### Problem to solve
This calls for a verbatim copy of all the data, with no images carried over.

### Study material
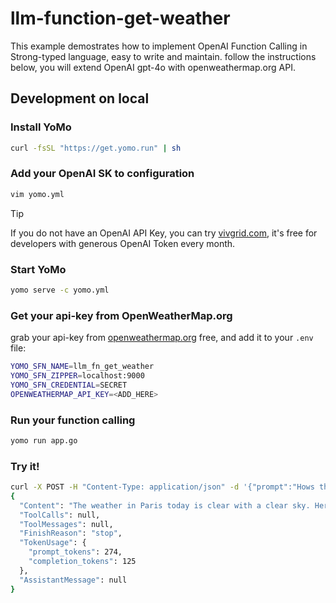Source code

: # llm-function-get-weather

This example demostrates how to implement OpenAI Function Calling in Strong-typed language, easy to write and maintain. follow the instructions below, you will extend OpenAI gpt-4o with openweathermap.org API.

## Development on local

### Install YoMo

```sh
curl -fsSL "https://get.yomo.run" | sh
```

### Add your OpenAI SK to configuration

```sh
vim yomo.yml
```

> [!TIP]
> If you do not have an OpenAI API Key, you can try [vivgrid.com](https://vivgrid.com), it's free for developers with generous OpenAI Token every month.

### Start YoMo

```sh
yomo serve -c yomo.yml
```

### Get your api-key from OpenWeatherMap.org

grab your api-key from [openweathermap.org](https://openweathermap.org) free, and add it to your `.env` file:

```sh
YOMO_SFN_NAME=llm_fn_get_weather
YOMO_SFN_ZIPPER=localhost:9000
YOMO_SFN_CREDENTIAL=SECRET
OPENWEATHERMAP_API_KEY=<ADD_HERE>
```

### Run your function calling

```sh
yomo run app.go
```

### Try it!

```sh
curl -X POST -H "Content-Type: application/json" -d '{"prompt":"Hows the weather like in Paris today?"}' http://127.0.0.1:9000/invoke |jq    
{
  "Content": "The weather in Paris today is clear with a clear sky. Here are the detailed conditions:\n\n- **Temperature:** 9.89°C (feels like 9.02°C)\n- **Humidity:** 91%\n- **Pressure:** 1020 hPa\n- **Wind:** 2.06 m/s coming from the southwest (210°)\n- **Visibility:** 10 km\n- **Cloudiness:** 0% (clear sky)\n- **Sunrise:** 05:27 AM\n- **Sunset:** 08:41 PM\n\nOverall, it's a cool and clear day in Paris.",
  "ToolCalls": null,
  "ToolMessages": null,
  "FinishReason": "stop",
  "TokenUsage": {
    "prompt_tokens": 274,
    "completion_tokens": 125
  },
  "AssistantMessage": null
}
```


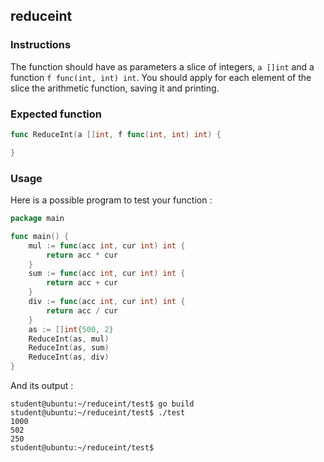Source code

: ## reduceint

### Instructions

The function should have as parameters a slice of integers, `a []int` and a function `f func(int, int) int`. You should apply for each element of the slice the arithmetic function, saving it and printing.

### Expected function

```go
func ReduceInt(a []int, f func(int, int) int) {

}
```

### Usage

Here is a possible program to test your function :

```go
package main

func main() {
	mul := func(acc int, cur int) int {
		return acc * cur
	}
	sum := func(acc int, cur int) int {
		return acc + cur
	}
	div := func(acc int, cur int) int {
		return acc / cur
	}
	as := []int{500, 2}
	ReduceInt(as, mul)
	ReduceInt(as, sum)
	ReduceInt(as, div)
}

```

And its output :

```console
student@ubuntu:~/reduceint/test$ go build
student@ubuntu:~/reduceint/test$ ./test
1000
502
250
student@ubuntu:~/reduceint/test$
```
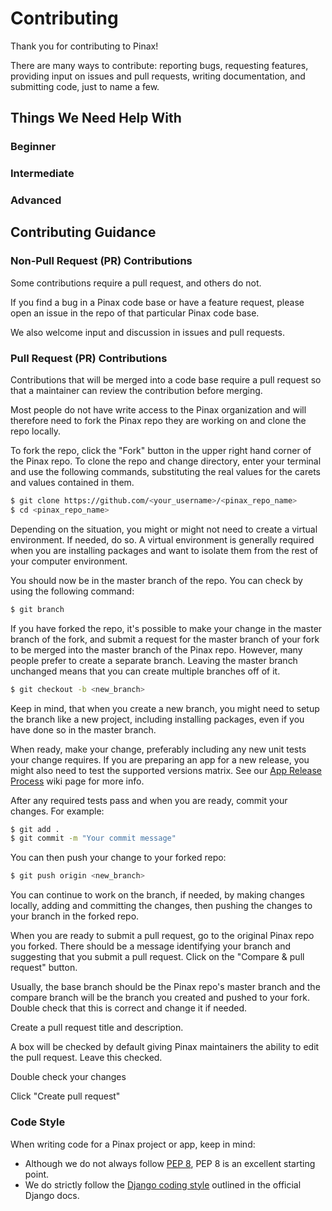 # Contributing

Thank you for contributing to Pinax! 

There are many ways to contribute: reporting bugs, requesting features, providing input on issues and pull requests, writing documentation, and submitting code, just to name a few.

## Things We Need Help With

### Beginner

### Intermediate

### Advanced

## Contributing Guidance

### Non-Pull Request (PR) Contributions

Some contributions require a pull request, and others do not.

If you find a bug in a Pinax code base or have a feature request, please open an issue in the repo of that particular Pinax code base.

We also welcome input and discussion in issues and pull requests.

### Pull Request (PR) Contributions

Contributions that will be merged into a code base require a pull request so that a maintainer can review the contribution before merging.

Most people do not have write access to the Pinax organization and will therefore need to fork the Pinax repo they are working on and clone the repo locally.

To fork the repo, click the "Fork" button in the upper right hand corner of the Pinax repo. To clone the repo and change directory, enter your terminal and use the following commands, substituting the real values for the carets and values contained in them.

```bash
$ git clone https://github.com/<your_username>/<pinax_repo_name>
$ cd <pinax_repo_name>
```

Depending on the situation, you might or might not need to create a virtual environment. If needed, do so. A virtual environment is generally required when you are installing packages and want to isolate them from the rest of your computer environment.

You should now be in the master branch of the repo. You can check by using the following command:

```bash
$ git branch
```

If you have forked the repo, it's possible to make your change in the master branch of the fork, and submit a request for the master branch of your fork to be merged into the master branch of the Pinax repo. However, many people prefer to create a separate branch. Leaving the master branch unchanged means that you can create multiple branches off of it.

```bash
$ git checkout -b <new_branch>
```

Keep in mind, that when you create a new branch, you might need to setup the branch like a new project, including installing packages, even if you have done so in the master branch.

When ready, make your change, preferably including any new unit tests your change requires. If you are preparing an app for a new release, you might also need to test the supported versions matrix. See our [App Release Process](https://github.com/pinax/pinax/wiki/App-Release-Process) wiki page for more info.

After any required tests pass and when you are ready, commit your changes. For example:

```bash
$ git add .
$ git commit -m "Your commit message"
```

You can then push your change to your forked repo:

```bash
$ git push origin <new_branch>
```

You can continue to work on the branch, if needed, by making changes locally, adding and committing the changes, then pushing the changes to your branch in the forked repo.

When you are ready to submit a pull request, go to the original Pinax repo you forked. There should be a message identifying your branch and suggesting that you submit a pull request. Click on the "Compare & pull request" button.

Usually, the base branch should be the Pinax repo's master branch and the compare branch will be the branch you created and pushed to your fork. Double check that this is correct and change it if needed.

Create a pull request title and description. 

A box will be checked by default giving Pinax maintainers the ability to edit the pull request. Leave this checked.

Double check your changes

Click "Create pull request"

### Code Style

When writing code for a Pinax project or app, keep in mind:

* Although we do not always follow [PEP 8](http://www.python.org/dev/peps/pep-0008/), PEP 8 is an excellent starting point.
* We do strictly follow the [Django coding style](http://docs.djangoproject.com/en/dev/internals/contributing/#coding-style) outlined in the official Django docs.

### Exercise output
Source code

: # llm-function-get-weather

This example demostrates how to implement OpenAI Function Calling in Strong-typed language, easy to write and maintain. follow the instructions below, you will extend OpenAI gpt-4o with openweathermap.org API.

## Development on local

### Install YoMo

```sh
curl -fsSL "https://get.yomo.run" | sh
```

### Add your OpenAI SK to configuration

```sh
vim yomo.yml
```

> [!TIP]
> If you do not have an OpenAI API Key, you can try [vivgrid.com](https://vivgrid.com), it's free for developers with generous OpenAI Token every month.

### Start YoMo

```sh
yomo serve -c yomo.yml
```

### Get your api-key from OpenWeatherMap.org

grab your api-key from [openweathermap.org](https://openweathermap.org) free, and add it to your `.env` file:

```sh
YOMO_SFN_NAME=llm_fn_get_weather
YOMO_SFN_ZIPPER=localhost:9000
YOMO_SFN_CREDENTIAL=SECRET
OPENWEATHERMAP_API_KEY=<ADD_HERE>
```

### Run your function calling

```sh
yomo run app.go
```

### Try it!

```sh
curl -X POST -H "Content-Type: application/json" -d '{"prompt":"Hows the weather like in Paris today?"}' http://127.0.0.1:9000/invoke |jq    
{
  "Content": "The weather in Paris today is clear with a clear sky. Here are the detailed conditions:\n\n- **Temperature:** 9.89°C (feels like 9.02°C)\n- **Humidity:** 91%\n- **Pressure:** 1020 hPa\n- **Wind:** 2.06 m/s coming from the southwest (210°)\n- **Visibility:** 10 km\n- **Cloudiness:** 0% (clear sky)\n- **Sunrise:** 05:27 AM\n- **Sunset:** 08:41 PM\n\nOverall, it's a cool and clear day in Paris.",
  "ToolCalls": null,
  "ToolMessages": null,
  "FinishReason": "stop",
  "TokenUsage": {
    "prompt_tokens": 274,
    "completion_tokens": 125
  },
  "AssistantMessage": null
}
```


Source code

: ## reduceint

### Instructions

The function should have as parameters a slice of integers, `a []int` and a function `f func(int, int) int`. You should apply for each element of the slice the arithmetic function, saving it and printing.

### Expected function

```go
func ReduceInt(a []int, f func(int, int) int) {

}
```

### Usage

Here is a possible program to test your function :

```go
package main

func main() {
	mul := func(acc int, cur int) int {
		return acc * cur
	}
	sum := func(acc int, cur int) int {
		return acc + cur
	}
	div := func(acc int, cur int) int {
		return acc / cur
	}
	as := []int{500, 2}
	ReduceInt(as, mul)
	ReduceInt(as, sum)
	ReduceInt(as, div)
}

```

And its output :

```console
student@ubuntu:~/reduceint/test$ go build
student@ubuntu:~/reduceint/test$ ./test
1000
502
250
student@ubuntu:~/reduceint/test$
```
 # Contributing

Thank you for contributing to Pinax! 

There are many ways to contribute: reporting bugs, requesting features, providing input on issues and pull requests, writing documentation, and submitting code, just to name a few.

## Things We Need Help With

### Beginner

### Intermediate

### Advanced

## Contributing Guidance

### Non-Pull Request (PR) Contributions

Some contributions require a pull request, and others do not.

If you find a bug in a Pinax code base or have a feature request, please open an issue in the repo of that particular Pinax code base.

We also welcome input and discussion in issues and pull requests.

### Pull Request (PR) Contributions

Contributions that will be merged into a code base require a pull request so that a maintainer can review the contribution before merging.

Most people do not have write access to the Pinax organization and will therefore need to fork the Pinax repo they are working on and clone the repo locally.

To fork the repo, click the "Fork" button in the upper right hand corner of the Pinax repo. To clone the repo and change directory, enter your terminal and use the following commands, substituting the real values for the carets and values contained in them.

```bash
$ git clone https://github.com/<your_username>/<pinax_repo_name>
$ cd <pinax_repo_name>
```

Depending on the situation, you might or might not need to create a virtual environment. If needed, do so. A virtual environment is generally required when you are installing packages and want to isolate them from the rest of your computer environment.

You should now be in the master branch of the repo. You can check by using the following command:

```bash
$ git branch
```

If you have forked the repo, it's possible to make your change in the master branch of the fork, and submit a request for the master branch of your fork to be merged into the master branch of the Pinax repo. However, many people prefer to create a separate branch. Leaving the master branch unchanged means that you can create multiple branches off of it.

```bash
$ git checkout -b <new_branch>
```

Keep in mind, that when you create a new branch, you might need to setup the branch like a new project, including installing packages, even if you have done so in the master branch.

When ready, make your change, preferably including any new unit tests your change requires. If you are preparing an app for a new release, you might also need to test the supported versions matrix. See our [App Release Process](https://github.com/pinax/pinax/wiki/App-Release-Process) wiki page for more info.

After any required tests pass and when you are ready, commit your changes. For example:

```bash
$ git add .
$ git commit -m "Your commit message"
```

You can then push your change to your forked repo:

```bash
$ git push origin <new_branch>
```

You can continue to work on the branch, if needed, by making changes locally, adding and committing the changes, then pushing the changes to your branch in the forked repo.

When you are ready to submit a pull request, go to the original Pinax repo you forked. There should be a message identifying your branch and suggesting that you submit a pull request. Click on the "Compare & pull request" button.

Usually, the base branch should be the Pinax repo's master branch and the compare branch will be the branch you created and pushed to your fork. Double check that this is correct and change it if needed.

Create a pull request title and description. 

A box will be checked by default giving Pinax maintainers the ability to edit the pull request. Leave this checked.

Double check your changes

Click "Create pull request"

### Code Style

When writing code for a Pinax project or app, keep in mind:

* Although we do not always follow [PEP 8](http://www.python.org/dev/peps/pep-0008/), PEP 8 is an excellent starting point.
* We do strictly follow the [Django coding style](http://docs.djangoproject.com/en/dev/internals/contributing/#coding-style) outlined in the official Django docs.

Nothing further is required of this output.